» **PROBLEM TO WORK ON**:
Repeat exactly the lines of the records below, starting at the line containing "τοῦ Θεοῦ ἡμῶν." and ending at the line containing "Overparametrised models, trained". Leave the pictures out.

▶

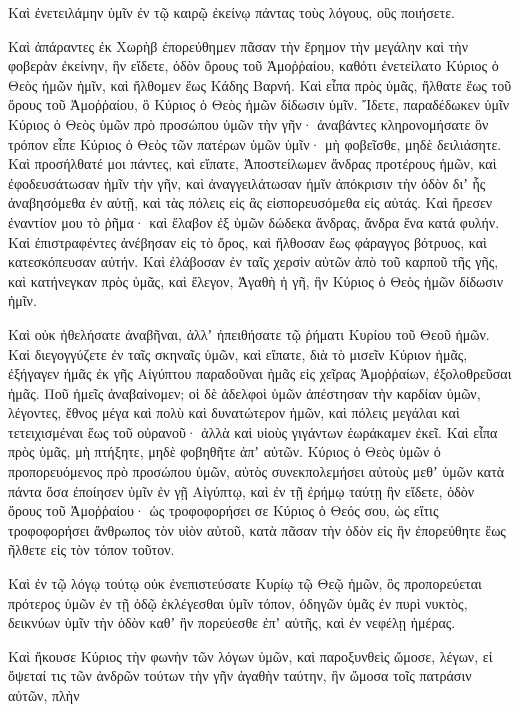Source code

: {Καὶ ἐνετειλάμην ὑμῖν ἐν τῷ καιρῷ ἐκείνῳ πάντας τοὺς λόγους, οὓς ποιήσετε.
\par }{\PP {}Καὶ ἀπάραντες ἐκ Χωρὴβ ἐπορεύθημεν πᾶσαν τὴν ἔρημον τὴν μεγάλην καὶ τὴν φοβερὰν ἐκείνην, ἣν εἴδετε, ὁδὸν ὄρους τοῦ Ἀμοῤῥαίου, καθότι ἐνετείλατο Κύριος ὁ Θεὸς ἡμῶν ἡμῖν, καὶ ἤλθομεν ἕως Κάδης Βαρνή.
Καὶ εἶπα πρὸς ὑμᾶς, ἤλθατε ἕως τοῦ ὄρους τοῦ Ἀμοῤῥαίου, ὃ Κύριος ὁ Θεὸς ἡμῶν δίδωσιν ὑμῖν.
Ἴδετε, παραδέδωκεν ὑμῖν Κύριος ὁ Θεὸς ὑμῶν πρὸ προσώπου ὑμῶν τὴν γῆν· ἀναβάντες κληρονομήσατε ὃν τρόπον εἶπε Κύριος ὁ Θεὸς τῶν πατέρων ὑμῶν ὑμῖν· μὴ φοβεῖσθε, μηδὲ δειλιάσητε.
Καὶ προσήλθατέ μοι πάντες, καὶ εἴπατε, Ἀποστείλωμεν ἄνδρας προτέρους ἡμῶν, καὶ ἐφοδευσάτωσαν ἡμῖν τὴν γῆν, καὶ ἀναγγειλάτωσαν ἡμῖν ἀπόκρισιν τὴν ὁδὸν διʼ ἧς ἀναβησόμεθα ἐν αὐτῇ, καὶ τὰς πόλεις εἰς ἃς εἰσπορευσόμεθα εἰς αὐτάς.
Καὶ ἤρεσεν ἐναντίον μου τὸ ῥῆμα· καὶ ἔλαβον ἐξ ὑμῶν δώδεκα ἄνδρας, ἄνδρα ἕνα κατά φυλήν.
Καὶ ἐπιστραφέντες ἀνέβησαν εἰς τὸ ὄρος, καὶ ἤλθοσαν ἕως φάραγγος βότρυος, καὶ κατεσκόπευσαν αὐτήν.
Καὶ ἐλάβοσαν ἐν ταῖς χερσὶν αὐτῶν ἀπὸ τοῦ καρποῦ τῆς γῆς, καὶ κατήνεγκαν πρὸς ὑμᾶς, καὶ ἔλεγον, Ἀγαθὴ ἡ γῆ, ἣν Κύριος ὁ Θεὸς ἡμῶν δίδωσιν ἡμῖν.
\par }{\PP {}Καὶ οὐκ ἠθελήσατε ἀναβῆναι, ἀλλʼ ἠπειθήσατε τῷ ῥήματι Κυρίου τοῦ Θεοῦ ἡμῶν.
Καὶ διεγογγύζετε ἐν ταῖς σκηναῖς ὑμῶν, καὶ εἴπατε, διὰ τὸ μισεῖν Κύριον ἡμᾶς, ἐξήγαγεν ἡμᾶς ἐκ γῆς Αἰγύπτου παραδοῦναι ἡμᾶς εἰς χεῖρας Ἀμοῤῥαίων, ἐξολοθρεῦσαι ἡμᾶς.
Ποῦ ἡμεῖς ἀναβαίνομεν; οἱ δὲ ἀδελφοὶ ὑμῶν ἀπέστησαν τὴν καρδίαν ὑμῶν, λέγοντες, ἔθνος μέγα καὶ πολὺ καὶ δυνατώτερον ἡμῶν, καὶ πόλεις μεγάλαι καὶ τετειχισμέναι ἕως τοῦ οὐρανοῦ· ἀλλὰ καὶ υἱοὺς γιγάντων ἑωράκαμεν ἐκεῖ.
Καὶ εἶπα πρὸς ὑμᾶς, μὴ πτήξητε, μηδὲ φοβηθῆτε ἀπʼ αὐτῶν.
Κύριος ὁ Θεὸς ὑμῶν ὁ προπορευόμενος πρὸ προσώπου ὑμῶν, αὐτὸς συνεκπολεμήσει αὐτοὺς μεθʼ ὑμῶν κατὰ πάντα ὅσα ἐποίησεν ὑμῖν ἐν γῇ Αἰγύπτῳ, καὶ ἐν τῇ ἐρήμῳ ταύτῃ ἣν εἴδετε, ὁδὸν ὄρους τοῦ Ἀμοῤῥαίου· ὡς τροφοφορήσει σε Κύριος ὁ
Θεός σου, ὡς εἴτις τροφοφορήσει ἄνθρωπος τὸν υἱὸν αὐτοῦ, κατὰ πᾶσαν τὴν ὁδὸν εἰς ἣν ἐπορεύθητε ἕως ῆλθετε εἰς τὸν τόπον τοῦτον.
\par }{\PP {}Καὶ ἐν τῷ λόγῳ τούτῳ οὐκ ἐνεπιστεύσατε Κυρίῳ τῷ Θεῷ ἡμῶν,
ὃς προπορεύεται πρότερος ὑμῶν ἐν τῇ ὁδῷ ἐκλέγεσθαι ὑμῖν τόπον, ὁδηγῶν ὑμᾶς ἐν πυρὶ νυκτὸς, δεικνύων ὑμῖν τὴν ὁδὸν καθʼ ἣν πορεύεσθε ἐπʼ αὐτῆς, καὶ ἐν νεφέλῃ ἡμέρας.
\par }{\PP {}Καὶ ἤκουσε Κύριος τὴν φωνὴν τῶν λόγων ὑμῶν, καὶ παροξυνθεὶς ὤμοσε, λέγων,
εἰ ὄψεταί τις τῶν ἀνδρῶν τούτων τὴν γῆν ἀγαθὴν ταύτην, ἣν ὤμοσα τοῖς πατράσιν αὐτῶν, πλὴν
}
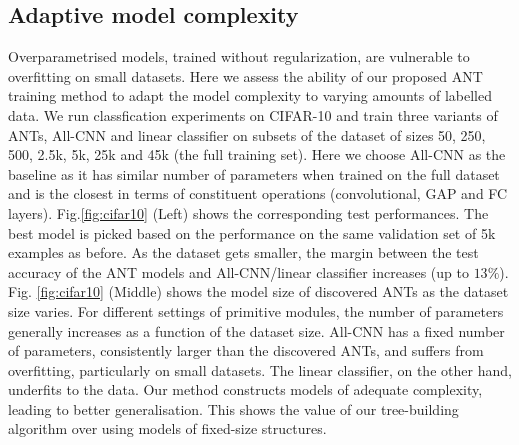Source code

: 

\subsection{Adaptive model complexity}
Overparametrised models, trained without regularization, are vulnerable to overfitting on small datasets. Here we assess the ability of our proposed ANT training method to adapt the model complexity to varying amounts of labelled data. We run classfication experiments on CIFAR-10 and train three variants of ANTs, All-CNN \cite{springenberg2014striving} and linear classifier on subsets of the dataset of sizes 50, 250, 500, 2.5k, 5k, 25k and 45k (the full training set). Here we choose All-CNN as the baseline as it has similar number of parameters when trained on the full dataset and is the closest in terms of constituent operations (convolutional, GAP and FC layers).
Fig.\ref{fig:cifar10} (Left) shows the corresponding test performances. The best model is picked based on the performance on the same validation set of 5k examples as before. As the dataset gets smaller, the margin between the test accuracy of the ANT models and All-CNN/linear classifier increases (up to $13\%$). Fig. \ref{fig:cifar10} (Middle) shows the model size of discovered ANTs as the dataset size varies. For different settings of primitive modules, the number of parameters generally increases as a function of the dataset size. All-CNN has a fixed number of parameters, consistently larger than the discovered ANTs, and suffers from overfitting, particularly on small datasets. The linear classifier, on the other hand, underfits to the data. Our method constructs models of adequate complexity, leading to better generalisation. This shows the value of our tree-building algorithm over using models of fixed-size structures.
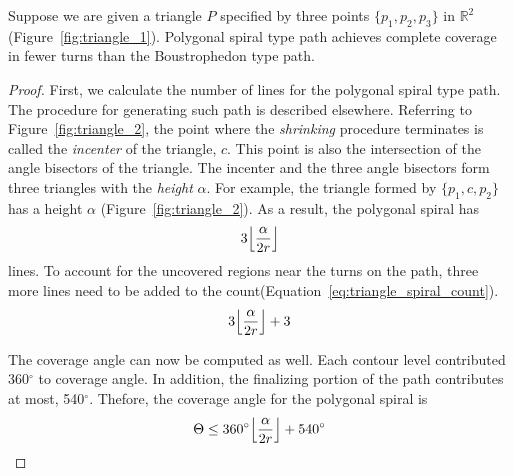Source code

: \documentclass[../main.tex]{subfiles}
\begin{document}
\begin{theorem}
Suppose we are given a triangle $P$ specified by three points $\{p_1,p_2,p_3\}$ in $\mathbb{R}^2$(Figure~\ref{fig:triangle_1}). Polygonal spiral type path achieves complete coverage in fewer turns than the Boustrophedon type path.
\end{theorem}


\begin{proof}
First, we calculate the number of lines for the polygonal spiral type path. The procedure for generating such path is described elsewhere. Referring to Figure~\ref{fig:triangle_2}, the point where the \emph{shrinking} procedure terminates is called the \emph{incenter} of the triangle, $c$. This point is also the intersection of the angle bisectors of the triangle. The incenter and the three angle bisectors form three triangles with the \emph{height} $\alpha$. For example, the triangle formed by $\{p_1,c,p_2\}$ has a height $\alpha$ (Figure~\ref{fig:triangle_2}). As a result, the polygonal spiral has
\begin{equation}
	\begin{aligned}
	3\floor*{\frac{\alpha}{2r}}
	\end{aligned}
\end{equation}
lines. To account for the uncovered regions near the turns on the path, three more lines need to be added to the count(Equation~\ref{eq:triangle_spiral_count}).
\begin{equation}
\label{eq:triangle_spiral_count}
	\begin{aligned}
	3\floor*{\frac{\alpha}{2r}}+3
	\end{aligned}
\end{equation}

The coverage angle can now be computed as well. Each contour level contributed 360$^{\circ}$ to coverage angle. In addition, the finalizing portion of the path contributes at most, 540$^{\circ}$. Thefore, the coverage angle for the polygonal spiral is
\begin{equation}
\label{eq:triang_spiral_angle}
\begin{aligned}
	\Theta\leq360^{\circ}\floor*{\frac{\alpha}{2r}}+540^{\circ}
\end{aligned}
\end{equation}


\end{proof}
\end{document}
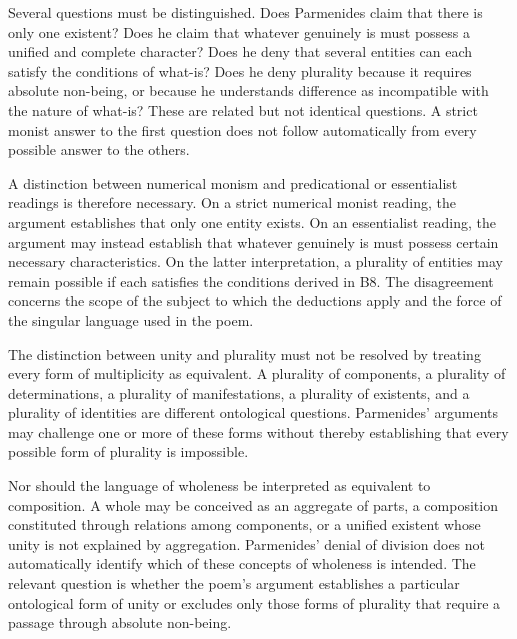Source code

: 
Several questions must be distinguished. Does
Parmenides claim that there is only one existent?
Does he claim that whatever genuinely is must
possess a unified and complete character? Does
he deny that several entities can each satisfy
the conditions of what-is? Does he deny plurality
because it requires absolute non-being, or because
he understands difference as incompatible with
the nature of what-is? These are related but
not identical questions. A strict monist answer
to the first question does not follow automatically
from every possible answer to the others.


A distinction between numerical monism and
predicational or essentialist readings is therefore
necessary. On a strict numerical monist reading,
the argument establishes that only one entity
exists. On an essentialist reading, the argument
may instead establish that whatever genuinely
is must possess certain necessary characteristics.
On the latter interpretation, a plurality of
entities may remain possible if each satisfies
the conditions derived in B8. The disagreement
concerns the scope of the subject to which the
deductions apply and the force of the singular
language used in the poem.


The distinction between unity and plurality
must not be resolved by treating every form
of multiplicity as equivalent. A plurality of
components, a plurality of determinations,
a plurality of manifestations, a plurality of
existents, and a plurality of identities are
different ontological questions. Parmenides'
arguments may challenge one or more of these
forms without thereby establishing that every
possible form of plurality is impossible.


Nor should the language of wholeness be
interpreted as equivalent to composition.
A whole may be conceived as an aggregate
of parts, a composition constituted through
relations among components, or a unified
existent whose unity is not explained by
aggregation. Parmenides' denial of division
does not automatically identify which of
these concepts of wholeness is intended.
The relevant question is whether the poem's
argument establishes a particular ontological
form of unity or excludes only those forms
of plurality that require a passage through
absolute non-being.

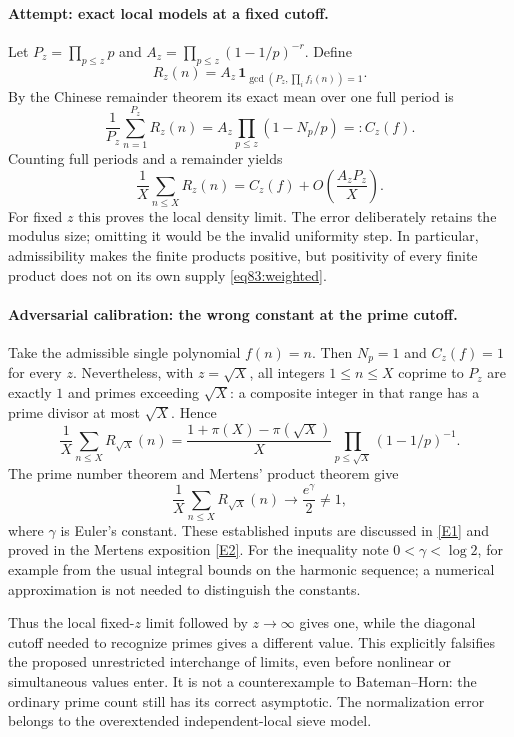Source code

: \documentclass[11pt,a4paper]{article}
\numberwithin{equation}{section}
\newcommand{\eref}[2]{\hyperlink{extra:#1:#2}{[E#2]}}
\begin{document}
\paragraph{Attempt: exact local models at a fixed cutoff.}
Let $P_z=\prod_{p\leq z}p$ and
$A_z=\prod_{p\leq z}(1-1/p)^{-r}$. Define
\[
 R_z(n)=A_z\,\mathbf1_{\gcd(P_z,\prod_i f_i(n))=1}.
\]
By the Chinese remainder theorem its exact mean over one full period is
\begin{equation}\label{eq83:local}
 \frac1{P_z}\sum_{n=1}^{P_z}R_z(n)
 =A_z\prod_{p\leq z}(1-N_p/p)=:C_z(f).
\end{equation}
Counting full periods and a remainder yields
\begin{equation}\label{eq83:error}
 \frac1X\sum_{n\leq X}R_z(n)
       =C_z(f)+O\left(\frac{A_z P_z}{X}\right).
\end{equation}
For fixed $z$ this proves the local density limit. The error deliberately
retains the modulus size; omitting it would be the invalid uniformity
step. In particular, admissibility makes the finite products positive,
but positivity of every finite product does not on its own supply
\eqref{eq83:weighted}.

\paragraph{Adversarial calibration: the wrong constant at the prime cutoff.}
Take the admissible single polynomial $f(n)=n$. Then $N_p=1$ and
$C_z(f)=1$ for every $z$. Nevertheless, with $z=\sqrt X$, all integers
$1\leq n\leq X$ coprime to $P_z$ are exactly $1$ and primes exceeding
$\sqrt X$: a composite integer in that range has a prime divisor at most
$\sqrt X$. Hence
\[
 \frac1X\sum_{n\leq X}R_{\sqrt X}(n)
 =\frac{1+\pi(X)-\pi(\sqrt X)}X
           \prod_{p\leq\sqrt X}(1-1/p)^{-1}.
\]
The prime number theorem and Mertens' product theorem give
\begin{equation}\label{eq83:mismatch}
 \frac1X\sum_{n\leq X}R_{\sqrt X}(n)
       \longrightarrow\frac{e^\gamma}{2}\ne1,
\end{equation}
where $\gamma$ is Euler's constant. These established inputs are discussed
in \eref{30006717}{1} and proved in the Mertens exposition \eref{30006717}{2}.
For the inequality note $0<\gamma<\log2$, for example from the usual
integral bounds on the harmonic sequence; a numerical approximation is
not needed to distinguish the constants.

Thus the local fixed-$z$ limit followed by $z\to\infty$ gives one, while
the diagonal cutoff needed to recognize primes gives a different value.
This explicitly falsifies the proposed unrestricted interchange of limits,
even before nonlinear or simultaneous values enter. It is not a
counterexample to Bateman--Horn: the ordinary prime count still has its
correct asymptotic. The normalization error belongs to the overextended
independent-local sieve model.
\end{document}
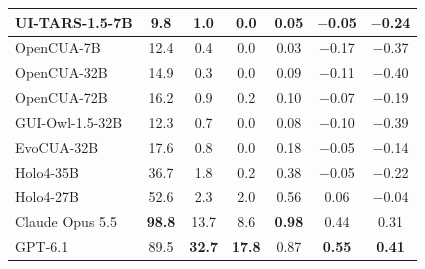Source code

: \begin{table}[t]
{\begin{tabular}{@{}l ccc @{\hspace{6pt}} ccc@{}}
    UI-TARS-1.5-7B         & 9.8 & 1.0 & 0.0 & 0.05 & $-$0.05 & $-$0.24 \\
    \midrule
    OpenCUA-7B             & 12.4 & 0.4 & 0.0 & 0.03 & $-$0.17 & $-$0.37 \\
    OpenCUA-32B            & 14.9 & 0.3 & 0.0 & 0.09 & $-$0.11 & $-$0.40 \\
    OpenCUA-72B            & 16.2 & 0.9 & 0.2 & 0.10 & $-$0.07 & $-$0.19 \\
    \midrule
    GUI-Owl-1.5-32B        & 12.3 & 0.7 & 0.0 & 0.08 & $-$0.10 & $-$0.39 \\
    \midrule
    EvoCUA-32B             & 17.6 & 0.8 & 0.0 & 0.18 & $-$0.05 & $-$0.14 \\
    \midrule
    Holo4-35B              & 36.7 & 1.8 & 0.2 & 0.38 & $-$0.05 & $-$0.22 \\
    Holo4-27B              & 52.6 & 2.3 & 2.0 & 0.56 & 0.06 & $-$0.04 \\
    \midrule
    Claude Opus 5.5        & \textbf{98.8} & 13.7 & 8.6 & \textbf{0.98} & 0.44 & 0.31 \\
    \midrule
    GPT-6.1                & 89.5 & \textbf{32.7} & \textbf{17.8} & 0.87 & \textbf{0.55} & \textbf{0.41} \\
    \bottomrule
  \end{tabular}}
\end{table}
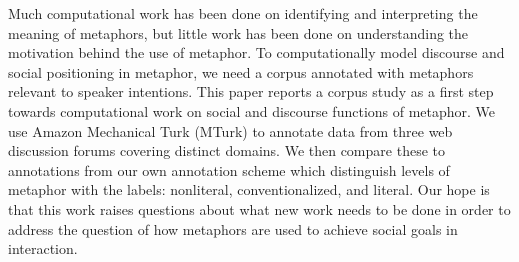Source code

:Much computational work has been done on identifying and interpreting the meaning of metaphors, but little work has been done on understanding the motivation behind the use of metaphor. To computationally model discourse and social positioning in metaphor, we need a corpus annotated with metaphors relevant to speaker intentions. This paper reports a corpus study as a first step towards computational work on social and discourse functions of metaphor. We use Amazon Mechanical Turk (MTurk) to annotate data from three web discussion forums covering distinct domains. We then compare these to annotations from our own annotation scheme which distinguish levels of metaphor with the labels: nonliteral, conventionalized, and literal. Our hope is that this work raises questions about what new work needs to be done in order to address the question of how metaphors are used to achieve social goals in interaction.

◀

» **RESPONSE**:
\par }{\PP {}Καὶ οὐκ ἠθελήσατε ἀναβῆναι, ἀλλʼ ἠπειθήσατε τῷ ῥήματι Κυρίου τοῦ Θεοῦ ἡμῶν.
Καὶ διεγογγύζετε ἐν ταῖς σκηναῖς ὑμῶν, καὶ εἴπατε, διὰ τὸ μισεῖν Κύριον ἡμᾶς, ἐξήγαγεν ἡμᾶς ἐκ γῆς Αἰγύπτου παραδοῦναι ἡμᾶς εἰς χεῖρας Ἀμοῤῥαίων, ἐξολοθρεῦσαι ἡμᾶς.
Ποῦ ἡμεῖς ἀναβαίνομεν; οἱ δὲ ἀδελφοὶ ὑμῶν ἀπέστησαν τὴν καρδίαν ὑμῶν, λέγοντες, ἔθνος μέγα καὶ πολὺ καὶ δυνατώτερον ἡμῶν, καὶ πόλεις μεγάλαι καὶ τετειχισμέναι ἕως τοῦ οὐρανοῦ· ἀλλὰ καὶ υἱοὺς γιγάντων ἑωράκαμεν ἐκεῖ.
Καὶ εἶπα πρὸς ὑμᾶς, μὴ πτήξητε, μηδὲ φοβηθῆτε ἀπʼ αὐτῶν.
Κύριος ὁ Θεὸς ὑμῶν ὁ προπορευόμενος πρὸ προσώπου ὑμῶν, αὐτὸς συνεκπολεμήσει αὐτοὺς μεθʼ ὑμῶν κατὰ πάντα ὅσα ἐποίησεν ὑμῖν ἐν γῇ Αἰγύπτῳ, καὶ ἐν τῇ ἐρήμῳ ταύτῃ ἣν εἴδετε, ὁδὸν ὄρους τοῦ Ἀμοῤῥαίου· ὡς τροφοφορήσει σε Κύριος ὁ
Θεός σου, ὡς εἴτις τροφοφορήσει ἄνθρωπος τὸν υἱὸν αὐτοῦ, κατὰ πᾶσαν τὴν ὁδὸν εἰς ἣν ἐπορεύθητε ἕως ῆλθετε εἰς τὸν τόπον τοῦτον.
\par }{\PP {}Καὶ ἐν τῷ λόγῳ τούτῳ οὐκ ἐνεπιστεύσατε Κυρίῳ τῷ Θεῷ ἡμῶν,
ὃς προπορεύεται πρότερος ὑμῶν ἐν τῇ ὁδῷ ἐκλέγεσθαι ὑμῖν τόπον, ὁδηγῶν ὑμᾶς ἐν πυρὶ νυκτὸς, δεικνύων ὑμῖν τὴν ὁδὸν καθʼ ἣν πορεύεσθε ἐπʼ αὐτῆς, καὶ ἐν νεφέλῃ ἡμέρας.
\par }{\PP {}Καὶ ἤκουσε Κύριος τὴν φωνὴν τῶν λόγων ὑμῶν, καὶ παροξυνθεὶς ὤμοσε, λέγων,
εἰ ὄψεταί τις τῶν ἀνδρῶν τούτων τὴν γῆν ἀγαθὴν ταύτην, ἣν ὤμοσα τοῖς πατράσιν αὐτῶν, πλὴν
}
Source code

: 

\subsection{Adaptive model complexity}
Overparametrised models, trained without regularization, are vulnerable to overfitting on small datasets. Here we assess the ability of our proposed ANT training method to adapt the model complexity to varying amounts of labelled data. We run classfication experiments on CIFAR-10 and train three variants of ANTs, All-CNN \cite{springenberg2014striving} and linear classifier on subsets of the dataset of sizes 50, 250, 500, 2.5k, 5k, 25k and 45k (the full training set). Here we choose All-CNN as the baseline as it has similar number of parameters when trained on the full dataset and is the closest in terms of constituent operations (convolutional, GAP and FC layers).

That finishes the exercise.